The thickness of the polymer between the outer surface and the inner surface may be greater than or equal to 1.5mm and smaller than or equal to 3mm across the entire cover, or only across a substantial portion of the moulded light-transmitting cover, e.g. at least. 40%, 60%, or 90%.

The reflective components may be dispersed or suspended within the first, transparent/translucent coating, which can be applied directly to the inner surface of the polymer.

BRIEF DESCRIPTION OF THE DRAWINGS

Embodiments will now be described, by way of example only and with reference to the accompanying drawings.

Figure 1 illustrates an example method of making a light-transmitting equipment cover;

Figure 2 illustrates an example of a light-transmitting equipment cover;

Figure 3 illustrates an example of a device with a light-transmitting equipment cover and interface components;

Figure 4A shows an example device with a light-transmitting equipment cover from a top view;

Figure 4B shows the example device of Figure 4A from a side view;

Figure 4C shows the example device of Figure 4A from a front view;

Figure 4D shows a perspective view of the example device of Figure 4A;

Figure 5A shows another example device with a light-transmitting equipment cover from a top view;

Figure 5B shows the example device of Figure 5A from a side view;

Figure 5C shows the example device of Figure 5A from a front view; and

Figure 5D shows a perspective view of the example device of Figure 5A.

DETAILED DESCRIPTION OF THE INVENTION

Referring to Figure 1 , a method 100 of making or manufacturing an equipment cover, also termed herein a light-transmitting equipment cover, will now be described. The cover described in the present embodiment is manufactured using a thermoplastic polymer, but other covers may be manufactured using other polymers as detailed elsewhere in the application.

At step 102, a mould tool for a cover is provided. The mould tool has a cavity that allows molten thermoplastic to be moulded to substantially the desired shape of the light-transmitting equipment cover. The cover will be moulded into such a shape that it is suitable for covering at least part of a piece of equipment, e.g. it may be the front plate for a sensor, thermostat, communications hub, wall socket, plug etc. Where the equipment has physical interface elements that must be accessible outside the cover (such as microphones or passive infrared, PIR, sensors, plug pins etc.) the mould tool may take this into account so that the thermoplastic polymer moulded in the tool has a corresponding aperture.

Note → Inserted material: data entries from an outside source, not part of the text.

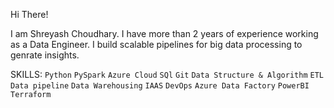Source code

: Hi There! 

I am Shreyash Choudhary. I have more than 2 years of experience working as a Data Engineer. I build scalable pipelines for big data processing to genrate insights.

SKILLS: `Python` `PySpark` `Azure Cloud` `SQl` `Git` `Data Structure & Algorithm` `ETL` `Data pipeline` `Data Warehousing` `IAAS` `DevOps` `Azure Data Factory` `PowerBI` `Terraform`
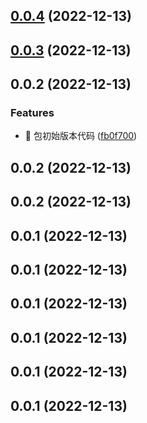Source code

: ## [0.0.4](https://github.com/rainbow57/second-life/compare/v0.0.3...v0.0.4) (2022-12-13)



## [0.0.3](https://github.com/rainbow57/second-life/compare/v0.0.2...v0.0.3) (2022-12-13)



## 0.0.2 (2022-12-13)


### Features

* :memo: 包初始版本代码 ([fb0f700](https://github.com/rainbow57/second-life/commit/fb0f700dd195c7faa488e54a1656aeaf9343d6d6))



## 0.0.2 (2022-12-13)



## 0.0.2 (2022-12-13)



## 0.0.1 (2022-12-13)



## 0.0.1 (2022-12-13)



## 0.0.1 (2022-12-13)



## 0.0.1 (2022-12-13)



## 0.0.1 (2022-12-13)



## 0.0.1 (2022-12-13)



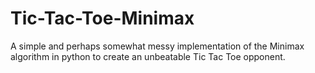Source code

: # Tic-Tac-Toe-Minimax
A simple and perhaps somewhat messy implementation of the Minimax algorithm in python to create an unbeatable Tic Tac Toe opponent.
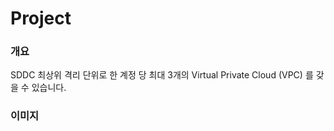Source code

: # Project

### 개요

SDDC 최상위 격리 단위로 한 계정 당 최대 3개의 Virtual Private Cloud (VPC) 를 갖을 수 있습니다.

### 이미지

<figure><img src="../../.gitbook/assets/스크린샷 2023-01-11 오후 4.37.10.png" alt=""><figcaption></figcaption></figure>
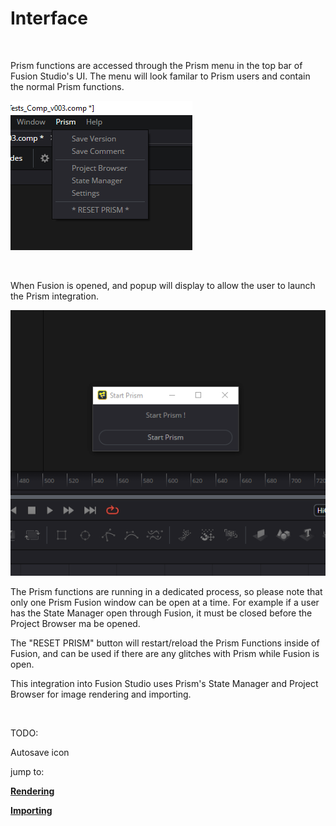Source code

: # **Interface**

<br/>

Prism functions are accessed through the Prism menu in the top bar of Fusion Studio's UI.  The menu will look familar to Prism users and contain the normal Prism functions.


![Prism Menu](DocsImages/Prism_Menu.png)

<br/>

When Fusion is opened, and popup will display to allow the user to launch the Prism integration.

![Startup Popup](DocsImages/Startup_Popup.png)

The Prism functions are running in a dedicated process, so please note that only one Prism Fusion window can be open at a time.  For example if a user has the State Manager open through Fusion, it must be closed before the Project Browser ma be opened.

The "RESET PRISM" button will restart/reload the Prism Functions inside of Fusion, and can be used if there are any glitches with Prism while Fusion is open.

This integration into Fusion Studio uses Prism's State Manager and Project Browser for image rendering and importing.

<br/>


TODO:

Autosave icon


jump to:

[**Rendering**](Docs/Rendering.md)

[**Importing**](Docs/Importing.md)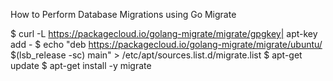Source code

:How to Perform Database Migrations using Go Migrate

$ curl -L https://packagecloud.io/golang-migrate/migrate/gpgkey| apt-key add -
$ echo "deb https://packagecloud.io/golang-migrate/migrate/ubuntu/ $(lsb_release -sc) main" > /etc/apt/sources.list.d/migrate.list
$ apt-get update
$ apt-get install -y migrate
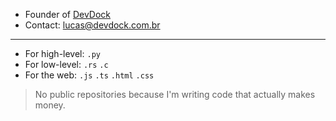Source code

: - Founder of [DevDock](https://www.devdock.com.br)
- Contact: lucas@devdock.com.br
---
- For high-level: `.py`
- For low-level: `.rs` `.c`
- For the web: `.js` `.ts` `.html` `.css`

> No public repositories because I'm writing code that actually makes money.
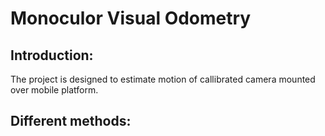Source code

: # Monoculor Visual Odometry
## Introduction:  
The project is designed to estimate motion of callibrated camera mounted over mobile platform.

## Different methods: 
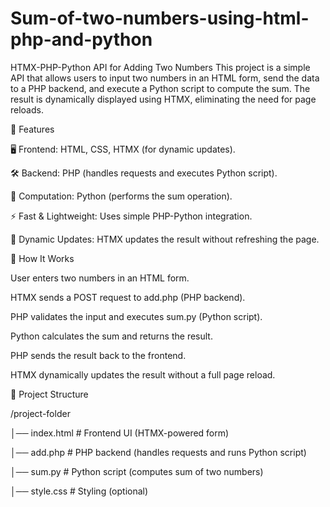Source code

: # Sum-of-two-numbers-using-html-php-and-python

HTMX-PHP-Python API for Adding Two Numbers
This project is a simple API that allows users to input two numbers in an HTML form, send the data to a PHP backend, and execute a Python script to compute the sum. The result is dynamically displayed using HTMX, eliminating the need for page reloads.

🚀 Features

🖥️ Frontend: HTML, CSS, HTMX (for dynamic updates).

🛠️ Backend: PHP (handles requests and executes Python script).

🐍 Computation: Python (performs the sum operation).

⚡ Fast & Lightweight: Uses simple PHP-Python integration.

🔄 Dynamic Updates: HTMX updates the result without refreshing the page.

📌 How It Works

User enters two numbers in an HTML form.


HTMX sends a POST request to add.php (PHP backend).

PHP validates the input and executes sum.py (Python script).

Python calculates the sum and returns the result.

PHP sends the result back to the frontend.

HTMX dynamically updates the result without a full page reload.

📂 Project Structure

/project-folder

│── index.html     # Frontend UI (HTMX-powered form)

│── add.php        # PHP backend (handles requests and runs Python script)

│── sum.py         # Python script (computes sum of two numbers)

│── style.css      # Styling (optional)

At step 104 a first surface of the mould tool, or moulding die, is textured. If the mould tool is made of metal, a thermal stability layer may be provided between it and the thermoplastic when in use to avoid rapid cooling of the thermoplastic which could result in non-uniform residual stresses, voids, rough surfaces and porosity in the thermoplastic. If a thermal stability layer is used, this would be textured in the same way as the mould tool is when there is no thermal stability layer in place. Parameters of the injection moulding process, such as pressure, time, temperature, plastic viscosity and gate size may be adjusted to achieve the desired transmittance properties of the thermoplastic once it has set.

In this example texturing the mould tool is achieved through chemical etching or spark erosion, which creates an uneven and irregular texture. The first surface of the mould tool corresponds to the outer surface of a cover that can be formed in the mould tool.

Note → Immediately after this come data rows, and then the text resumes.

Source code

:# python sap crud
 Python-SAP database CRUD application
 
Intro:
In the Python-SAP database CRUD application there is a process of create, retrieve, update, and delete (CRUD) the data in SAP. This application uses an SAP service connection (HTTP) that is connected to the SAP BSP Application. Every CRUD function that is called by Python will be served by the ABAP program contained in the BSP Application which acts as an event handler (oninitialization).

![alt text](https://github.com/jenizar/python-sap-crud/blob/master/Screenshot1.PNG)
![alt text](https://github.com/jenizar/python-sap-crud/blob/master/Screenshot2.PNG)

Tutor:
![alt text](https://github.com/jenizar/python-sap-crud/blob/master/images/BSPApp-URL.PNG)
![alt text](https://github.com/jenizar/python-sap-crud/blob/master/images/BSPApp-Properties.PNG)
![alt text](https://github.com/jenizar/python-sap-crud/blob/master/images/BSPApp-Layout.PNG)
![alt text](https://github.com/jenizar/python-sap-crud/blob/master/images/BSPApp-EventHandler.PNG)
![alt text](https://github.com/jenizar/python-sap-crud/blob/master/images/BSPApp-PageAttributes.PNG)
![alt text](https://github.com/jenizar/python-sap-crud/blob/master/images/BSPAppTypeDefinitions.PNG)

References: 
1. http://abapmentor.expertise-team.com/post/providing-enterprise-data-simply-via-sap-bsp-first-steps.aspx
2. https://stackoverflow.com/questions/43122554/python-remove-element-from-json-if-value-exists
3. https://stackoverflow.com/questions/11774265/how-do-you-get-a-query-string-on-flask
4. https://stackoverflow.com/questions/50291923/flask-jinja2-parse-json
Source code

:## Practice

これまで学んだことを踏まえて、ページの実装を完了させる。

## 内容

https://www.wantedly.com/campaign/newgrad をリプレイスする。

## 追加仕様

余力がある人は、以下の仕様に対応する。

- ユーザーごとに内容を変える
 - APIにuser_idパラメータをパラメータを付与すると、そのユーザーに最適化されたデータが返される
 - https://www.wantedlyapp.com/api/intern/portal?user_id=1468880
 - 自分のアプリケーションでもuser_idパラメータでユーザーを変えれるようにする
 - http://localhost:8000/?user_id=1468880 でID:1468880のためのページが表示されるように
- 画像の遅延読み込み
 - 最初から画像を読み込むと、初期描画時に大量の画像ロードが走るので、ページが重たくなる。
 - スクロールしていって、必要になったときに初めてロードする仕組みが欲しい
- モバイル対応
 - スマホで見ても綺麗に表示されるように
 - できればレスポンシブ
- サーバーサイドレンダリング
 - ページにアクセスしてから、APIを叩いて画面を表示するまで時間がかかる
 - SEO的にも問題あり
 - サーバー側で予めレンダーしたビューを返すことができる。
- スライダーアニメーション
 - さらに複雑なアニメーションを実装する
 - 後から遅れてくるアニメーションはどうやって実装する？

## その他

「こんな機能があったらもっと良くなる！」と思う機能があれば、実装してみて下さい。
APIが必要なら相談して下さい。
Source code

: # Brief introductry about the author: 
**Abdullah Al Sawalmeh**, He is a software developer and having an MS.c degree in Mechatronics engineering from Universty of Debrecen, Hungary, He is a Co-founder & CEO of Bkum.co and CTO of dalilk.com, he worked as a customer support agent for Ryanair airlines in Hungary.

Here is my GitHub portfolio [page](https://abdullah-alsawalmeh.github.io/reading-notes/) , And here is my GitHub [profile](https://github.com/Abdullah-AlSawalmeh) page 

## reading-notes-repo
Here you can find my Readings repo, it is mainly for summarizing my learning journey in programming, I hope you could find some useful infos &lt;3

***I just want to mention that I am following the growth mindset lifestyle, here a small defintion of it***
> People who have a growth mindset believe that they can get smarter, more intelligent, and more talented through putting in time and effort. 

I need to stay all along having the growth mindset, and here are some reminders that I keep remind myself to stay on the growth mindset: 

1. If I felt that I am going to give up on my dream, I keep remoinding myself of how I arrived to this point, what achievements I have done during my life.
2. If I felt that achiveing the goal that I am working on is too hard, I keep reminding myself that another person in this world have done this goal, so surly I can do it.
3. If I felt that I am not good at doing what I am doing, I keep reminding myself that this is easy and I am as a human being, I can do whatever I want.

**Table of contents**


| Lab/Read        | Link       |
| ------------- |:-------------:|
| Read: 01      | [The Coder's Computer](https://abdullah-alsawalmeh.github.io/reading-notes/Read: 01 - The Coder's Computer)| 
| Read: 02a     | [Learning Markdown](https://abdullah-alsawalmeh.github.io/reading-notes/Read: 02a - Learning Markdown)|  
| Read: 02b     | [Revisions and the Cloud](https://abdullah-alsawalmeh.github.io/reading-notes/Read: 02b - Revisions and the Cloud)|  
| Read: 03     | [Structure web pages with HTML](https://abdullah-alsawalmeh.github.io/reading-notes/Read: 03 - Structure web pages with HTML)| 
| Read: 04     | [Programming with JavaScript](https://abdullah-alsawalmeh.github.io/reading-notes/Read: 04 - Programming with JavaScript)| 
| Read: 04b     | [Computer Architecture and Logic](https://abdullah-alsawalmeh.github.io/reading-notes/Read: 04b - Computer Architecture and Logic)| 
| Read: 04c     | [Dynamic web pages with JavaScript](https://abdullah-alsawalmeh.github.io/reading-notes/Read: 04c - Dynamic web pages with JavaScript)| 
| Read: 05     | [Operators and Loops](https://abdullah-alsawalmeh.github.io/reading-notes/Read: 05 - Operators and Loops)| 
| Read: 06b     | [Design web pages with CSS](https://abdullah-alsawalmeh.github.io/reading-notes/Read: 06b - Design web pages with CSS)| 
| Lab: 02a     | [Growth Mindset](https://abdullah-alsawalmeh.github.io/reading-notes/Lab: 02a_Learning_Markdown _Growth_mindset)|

At step 106, a second surface of the mould tool (corresponding to the inner surface of the light-transmitting cover) is polished to create a smooth profile. The polishing may be, for example, vapour polishing, mechanical machine polishing or buffing (using e.g. a spinning cotton wheel with cutting compound).

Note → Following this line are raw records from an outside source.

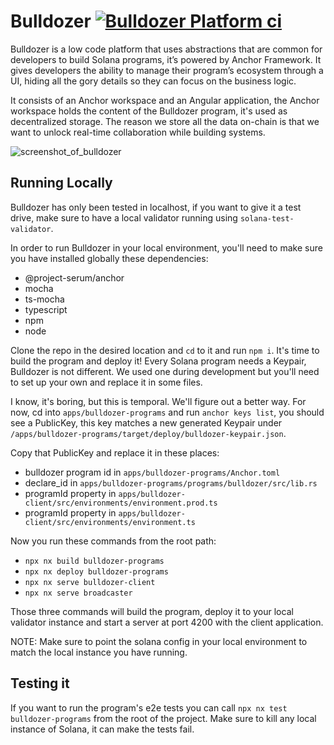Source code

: # Bulldozer [![Bulldozer Platform ci](https://github.com/heavy-duty/platform/actions/workflows/bulldozer-platform-ci.yaml/badge.svg?branch=master)](https://github.com/heavy-duty/platform/actions/workflows/bulldozer-platform-ci.yaml)

Bulldozer is a low code platform that uses abstractions that are common for developers to build Solana programs, it’s powered by Anchor Framework. It gives developers the ability to manage their program’s ecosystem through a UI, hiding all the gory details so they can focus on the business logic.

It consists of an Anchor workspace and an Angular application, the Anchor workspace holds the content of the Bulldozer program, it's used as decentralized storage. The reason we store all the data on-chain is that we want to unlock real-time collaboration while building systems.

![screenshot_of_bulldozer](https://user-images.githubusercontent.com/7496781/165176684-c969cec9-2665-4cd4-a99e-608abb42dba2.png)

## Running Locally

Bulldozer has only been tested in localhost, if you want to give it a test drive, make sure to have a local validator running using `solana-test-validator`.

In order to run Bulldozer in your local environment, you'll need to make sure you have installed globally these dependencies:

- @project-serum/anchor
- mocha
- ts-mocha
- typescript
- npm
- node

Clone the repo in the desired location and `cd` to it and run `npm i`. It's time to build the program and deploy it! Every Solana program needs a Keypair, Bulldozer is not different. We used one during development but you'll need to set up your own and replace it in some files.

I know, it's boring, but this is temporal. We'll figure out a better way. For now, cd into `apps/bulldozer-programs` and run `anchor keys list`, you should see a PublicKey, this key matches a new generated Keypair under `/apps/bulldozer-programs/target/deploy/bulldozer-keypair.json`.

Copy that PublicKey and replace it in these places:

- bulldozer program id in `apps/bulldozer-programs/Anchor.toml`
- declare_id in `apps/bulldozer-programs/programs/bulldozer/src/lib.rs`
- programId property in `apps/bulldozer-client/src/environments/environment.prod.ts`
- programId property in `apps/bulldozer-client/src/environments/environment.ts`

Now you run these commands from the root path:

- `npx nx build bulldozer-programs`
- `npx nx deploy bulldozer-programs`
- `npx nx serve bulldozer-client`
- `npx nx serve broadcaster`

Those three commands will build the program, deploy it to your local validator instance and start a server at port 4200 with the client application.

NOTE: Make sure to point the solana config in your local environment to match the local instance you have running.

## Testing it

If you want to run the program's e2e tests you can call `npx nx test bulldozer-programs` from the root of the project. Make sure to kill any local instance of Solana, it can make the tests fail.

At step 1 10, a cover is moulded from a transparent or translucent thermoplastic polymer. In this example the cover is injection moulded from a transparent polycarbonate. The thermoplastic polymer used is in the form of pellets, which are heated and injected into the moulding tool. The outer surface of the thermoplastic is textured in the moulding process by the textured first surface of the moulding tool, i.e. the outer surface of the thermoplastic polymer cover is rough and has an uneven or irregular profile. In other words it is not smooth. The cover will be moulded into such a shape that it is suitable for covering at least part of a piece of equipment, e.g. it may be the front plate for a sensor, thermostat, communications hub, wall socket, plug etc. Thus the textured outer surface of the moulded thermoplastic polymer is achieved by the corresponding textured first surface of the mould tool. The inner surface of the cover (normally the surface opposing the outer surface) attains its generally smoother profile by the corresponding polished second surface of the moulding tool. Thus the inner surface is comparatively smoother than the textured outer surface. Injection moulding is a well-established manufacturing process, however the specific temperatures, pressures, setting times etc. required when forming components depends on conditions such as the specific material used.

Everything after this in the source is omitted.